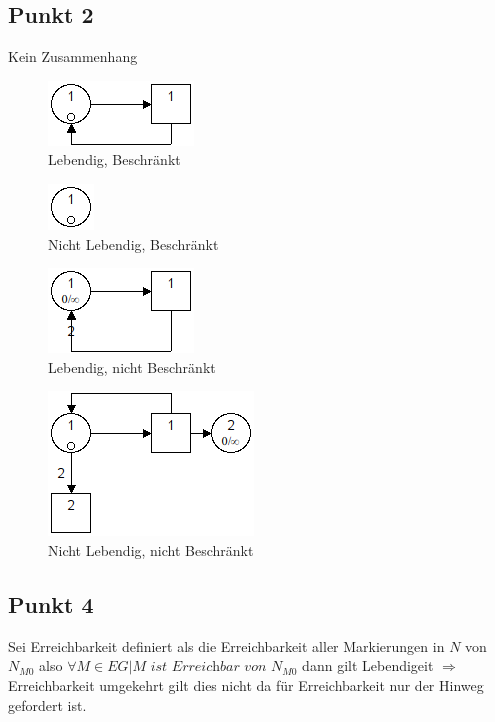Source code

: \documentclass[10pt]{scrartcl}
\begin{document}
	\subsection{Punkt 2}
	Kein Zusammenhang
				\begin{figure}[H]
    				\centering	
					\includegraphics[scale=0.5]{aufg021.png}		
            		\caption{Lebendig, Beschränkt}
				\end{figure}
				\begin{figure}[H]
    				\centering	
					\includegraphics[scale=0.5]{aufg022.png}		
            		\caption{Nicht Lebendig, Beschränkt}
				\end{figure}
				\begin{figure}[H]
    				\centering	
					\includegraphics[scale=0.5]{aufg023.png}		
            		\caption{Lebendig, nicht Beschränkt}
				\end{figure}
				\begin{figure}[H]
    				\centering	
					\includegraphics[scale=0.5]{aufg024.png}		
            		\caption{Nicht Lebendig, nicht Beschränkt}
				\end{figure}

		\subsection{Punkt 4}
		Sei Erreichbarkeit definiert als die Erreichbarkeit aller Markierungen in $N$ von $N_{M0}$ also $\forall M \in EG | M \textit{ ist Erreichbar von } N_{M0}$ dann gilt Lebendigeit $\Longrightarrow$ Erreichbarkeit umgekehrt gilt dies nicht da für Erreichbarkeit nur der Hinweg gefordert ist.
		
\end{document}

What to work on:
Every line above that holds "subsection" should be copied out.

Answer to this problem:
	\subsection{Punkt 2}
		\subsection{Punkt 4}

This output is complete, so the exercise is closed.